Sunday, July 22, 2007

Amherst Trek

To complement JT's picture from Amherst College, here's the view from the Holyoke Range.

Atop Long Mountain, looking west toward Mount Norwottuck.

Atop Long Mountain, looking southwest.

Atop Rattlesnake Knob, looking east toward Long Mountain.

Atop Rattlesnake Knob, looking north. The red arrow points out Memorial Hill at our fair College, with the towers of UMass looming only a few pixels behind as specks.

JT, another reasearch fellow, and I set off after a slightly too filling lunch upon the longest hike of my life. From Amherst College, the Holyoke Range looks like a line of hills, roughly level with the top of Memorial Hill. After traveling to the ridge, I can tell you that hill is the word used by people who haven't made the journey.

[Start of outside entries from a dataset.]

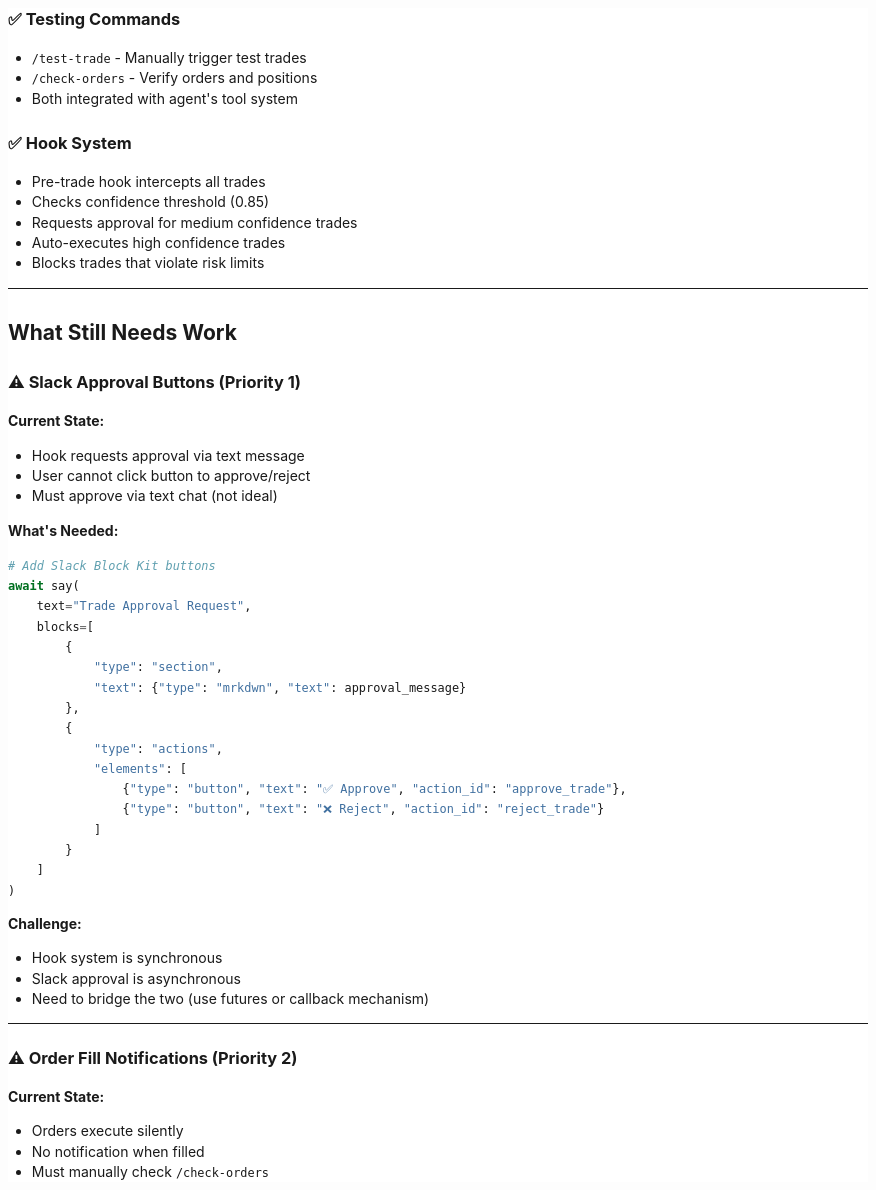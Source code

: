 ### ✅ Testing Commands
- `/test-trade` - Manually trigger test trades
- `/check-orders` - Verify orders and positions
- Both integrated with agent's tool system

### ✅ Hook System
- Pre-trade hook intercepts all trades
- Checks confidence threshold (0.85)
- Requests approval for medium confidence trades
- Auto-executes high confidence trades
- Blocks trades that violate risk limits

---

## What Still Needs Work

### ⚠️ Slack Approval Buttons (Priority 1)
**Current State:**
- Hook requests approval via text message
- User cannot click button to approve/reject
- Must approve via text chat (not ideal)

**What's Needed:**
```python
# Add Slack Block Kit buttons
await say(
    text="Trade Approval Request",
    blocks=[
        {
            "type": "section",
            "text": {"type": "mrkdwn", "text": approval_message}
        },
        {
            "type": "actions",
            "elements": [
                {"type": "button", "text": "✅ Approve", "action_id": "approve_trade"},
                {"type": "button", "text": "❌ Reject", "action_id": "reject_trade"}
            ]
        }
    ]
)
```

**Challenge:**
- Hook system is synchronous
- Slack approval is asynchronous
- Need to bridge the two (use futures or callback mechanism)

---

### ⚠️ Order Fill Notifications (Priority 2)
**Current State:**
- Orders execute silently
- No notification when filled
- Must manually check `/check-orders`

The Holyoke Range stretches over 50 miles. It represents the erosional remnants of a basaltic lava flow from the early Jurassic Period, almost 200 million years ago. Before the Atlantic Ocean formed, there was a series of failed rifting incidents in what is now the Eastern United States. Analogous to what is now happening in the Great Rift Valley of Eastern Africa, an upwelling of magma spread the crust under paleo-Massachusetts, creating a rift valley and lava extrusions in the thinnest areas. Also related to this event was the deposition of sediment in a deltaic setting inhabited by a variety of dinosaurs, resulting in the preservation of dinosaur footprints. With the lithified material currently located in the Connecticut River Valley, Edward Hitchcock, the third president of Amherst College, collected many specimens, thereby amassing the largest assemblage of dinosaur footprints in the world. It is now housed in the College's Natural History Museum.